Oui, je regrette amèrement le Lost Soul d'avant, celui qui a eu le culot de mettre un clavier sur du brutal death dans l'imparable
Übermensch alors que seul Agiel a proposé un pari aussi osé, celui qui arrivait à me laisser pantois d'admiration par ses solos imparables, ses blasts furieux, ses riffs incisifs et son refus total de se saborder dans des rythmiques simplistes. En tant que fan, qui préfère de loin un excellent mélange d'influences Morbid Angel et de death polonais à une resucée de Behemoth aux réminiscences de
Chaostream, et qui comprend mal ce que viennent faire là « … If The Dead Can Speak » et « Breath Of Nibiru », je me vois contraint d'infliger cet album d'un 5/10 en guise de sanction. Mais, en tant que chroniqueur qui voit passer tout un tas d'albums de death metal minables, minimalistes, sans une once de talent, de génie ou d'originalité, voire carrément sans intérêt, je pense que
Immerse Infinity mérite tout de même un 7/10, car n'importe quel amateur de death metal prendra du plaisir à son écoute.
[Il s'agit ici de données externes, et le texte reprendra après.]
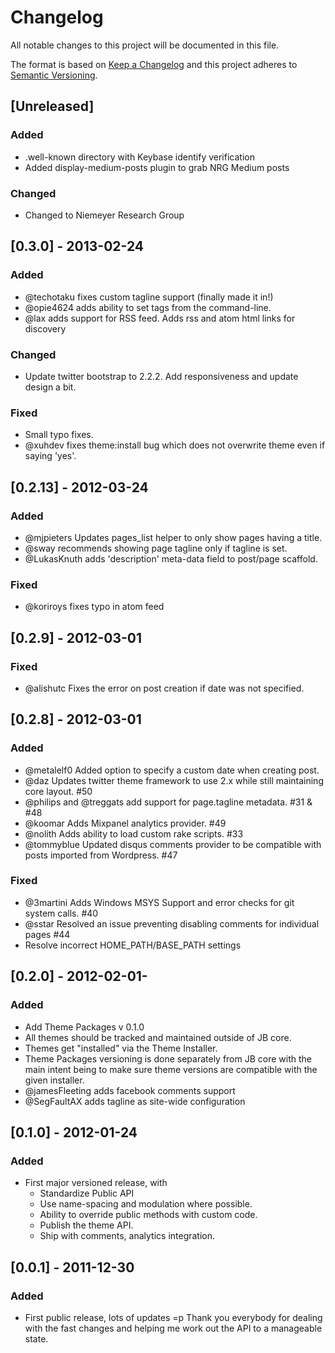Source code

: # Changelog
All notable changes to this project will be documented in this file.

The format is based on [Keep a Changelog](http://keepachangelog.com/en/1.0.0/)
and this project adheres to [Semantic Versioning](http://semver.org/spec/v2.0.0.html).

## [Unreleased]
### Added
- .well-known directory with Keybase identify verification
- Added display-medium-posts plugin to grab NRG Medium posts

### Changed
- Changed to Niemeyer Research Group

## [0.3.0] - 2013-02-24
### Added
- @techotaku fixes custom tagline support (finally made it in!)
- @opie4624 adds ability to set tags from the command-line.
- @lax adds support for RSS feed. Adds rss and atom html links for discovery

### Changed
- Update twitter bootstrap to 2.2.2. Add responsiveness and update design a bit.

### Fixed
- Small typo fixes.
- @xuhdev fixes theme:install bug which does not overwrite theme even if saying 'yes'.

## [0.2.13] - 2012-03-24
### Added
- @mjpieters Updates pages_list helper to only show pages having a title.
- @sway recommends showing page tagline only if tagline is set.
- @LukasKnuth adds 'description' meta-data field to post/page scaffold.

### Fixed
- @koriroys fixes typo in atom feed

## [0.2.9] - 2012-03-01
### Fixed
- @alishutc Fixes the error on post creation if date was not specified.

## [0.2.8] - 2012-03-01
### Added
- @metalelf0 Added option to specify a custom date when creating post.
- @daz Updates twitter theme framework to use 2.x while still maintaining core layout. #50
- @philips and @treggats add support for page.tagline metadata. #31 & #48
- @koomar Adds Mixpanel analytics provider. #49
- @nolith Adds ability to load custom rake scripts. #33
- @tommyblue Updated disqus comments provider to be compatible with posts imported from Wordpress. #47

### Fixed
- @3martini Adds Windows MSYS Support and error checks for git system calls. #40
- @sstar Resolved an issue preventing disabling comments for individual pages #44
- Resolve incorrect HOME\_PATH/BASE\_PATH settings

## [0.2.0] - 2012-02-01-
### Added
- Add Theme Packages v 0.1.0
- All themes should be tracked and maintained outside of JB core.
- Themes get "installed" via the Theme Installer.
- Theme Packages versioning is done separately from JB core with the main intent being to make sure theme versions are compatible with the given installer.
- @jamesFleeting adds facebook comments support
- @SegFaultAX adds tagline as site-wide configuration

## [0.1.0] - 2012-01-24
### Added
- First major versioned release, with
    - Standardize Public API
    - Use name-spacing and modulation where possible.
    - Ability to override public methods with custom code.
    - Publish the theme API.
    - Ship with comments, analytics integration.

## [0.0.1] - 2011-12-30
### Added
- First public release, lots of updates =p Thank you everybody for dealing with the fast changes and helping me work out the API to a manageable state.
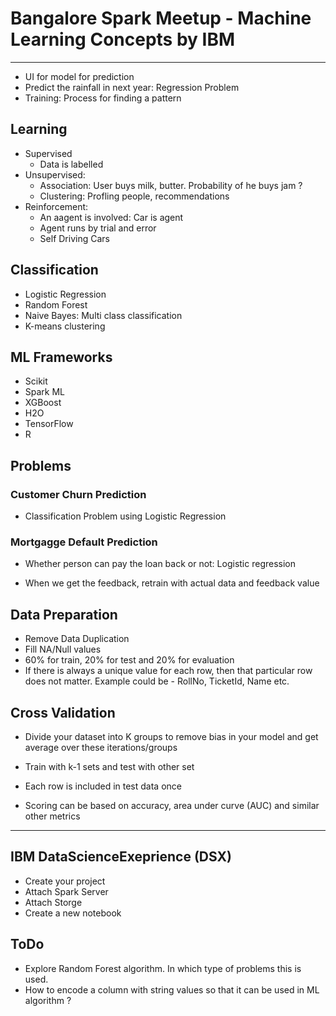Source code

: # Bangalore Spark Meetup - Machine Learning Concepts by IBM
---------------------------------------------------------

- UI for model for prediction
- Predict the rainfall in next year: Regression Problem
- Training: Process for finding a pattern

## Learning
- Supervised
	* Data is labelled
- Unsupervised: 
	* Association: User buys milk, butter. Probability of he buys jam ?
	* Clustering: Profling people, recommendations
- Reinforcement: 
	* An aagent is involved: Car is agent
	* Agent runs by trial and error
	* Self Driving Cars

## Classification
- Logistic Regression
- Random Forest
- Naive Bayes: Multi class classification
- K-means clustering

## ML Frameworks
- Scikit
- Spark ML
- XGBoost
- H2O
- TensorFlow
- R

## Problems

### Customer Churn Prediction
- Classification Problem using Logistic Regression

### Mortgagge Default Prediction
- Whether person can pay the loan back or not: Logistic regression

- When we get the feedback, retrain with actual data and feedback value

## Data Preparation
- Remove Data Duplication
- Fill NA/Null values
- 60% for train, 20% for test and 20% for evaluation
- If there is always a unique value for each row, then that particular row does not matter. Example could be - RollNo, TicketId, Name etc.

## Cross Validation
- Divide your dataset into K groups to remove bias in your model and get average over these iterations/groups
- Train with k-1 sets and test with other set
- Each row is included in test data once

- Scoring can be based on accuracy, area under curve (AUC) and similar other metrics

---------
## IBM DataScienceExeprience (DSX)
- Create your project
- Attach Spark Server
- Attach Storge
- Create a new notebook


## ToDo
- Explore Random Forest algorithm. In which type of problems this is used.
- How to encode a column with string values so that it can be used in ML algorithm ?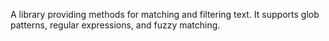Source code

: A library providing methods for matching and filtering text. It supports glob patterns, regular expressions, and fuzzy matching.

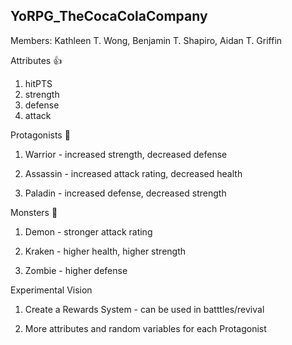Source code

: YoRPG_TheCocaColaCompany
---
Members: Kathleen T.  Wong, Benjamin T. Shapiro, Aidan T. Griffin 

Attributes :thumbsup:

1. hitPTS
2. strength
3. defense
4. attack

Protagonists :angel:

1. Warrior - increased strength, decreased defense

2. Assassin - increased attack rating, decreased health

3. Paladin - increased defense, decreased strength


Monsters :japanese_ogre:

1. Demon - stronger attack rating

2. Kraken - higher health, higher strength

3. Zombie - higher defense

Experimental Vision 

1. Create a Rewards System - can be used in batttles/revival

2. More attributes and random variables for each Protagonist



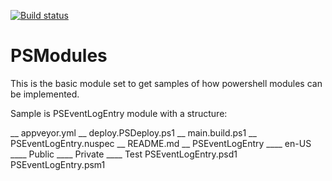[![Build status](https://ci.appveyor.com/api/projects/status/jcl57u26ry6li0xt?svg=true)](https://ci.appveyor.com/project/ebrucucen/psmodules)


# PSModules

This is the basic module set to get samples of how powershell modules can be implemented.

Sample is PSEventLogEntry module with a structure: 

__ appveyor.yml
__ deploy.PSDeploy.ps1
__ main.build.ps1
__ PSEventLogEntry.nuspec
__ README.md
__ PSEventLogEntry
   ____ en-US
   ____ Public
   ____ Private
   ____ Test
   PSEventLogEntry.psd1
   PSEventLogEntry.psm1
Je coupe donc la poire en deux. Bien sûr, ceux qui se tirent la nouille sur « At The Left Hand Ov God » ou « Ov Fire And The Void » apprécieront les mid-tempos de ce quatrième opus, tout en prenant une méchante claque sur les riffs jouissifs qui le parsèment. Rappelez-vous, je disais récemment que
Evangelion plagiait en ses meilleurs moments
Chaostream ; désormais, c'est
Immerse Infinity qui s'inspire de Behemoth, sans jamais heureusement toucher les tréfonds de la médiocrité que ce dernier peut atteindre de temps à autre. Évolution heureuse ? Certainement pas. Mais qu'importe, en ces temps troublés où la gloire de la Pologne paraît désormais bien lointaine (ma théorie est simple : leur scène s'est écroulée le jour où ils sont rentrés dans l'Union Européenne, choc psychologique ou simple fait de savoir que Gojira pourrait désormais traverser la frontière sans se faire refouler à la douane), on ne va pas se plaindre d'entendre enfin un album de death metal correct en provenance de la terre natale de nos plombiers préférés.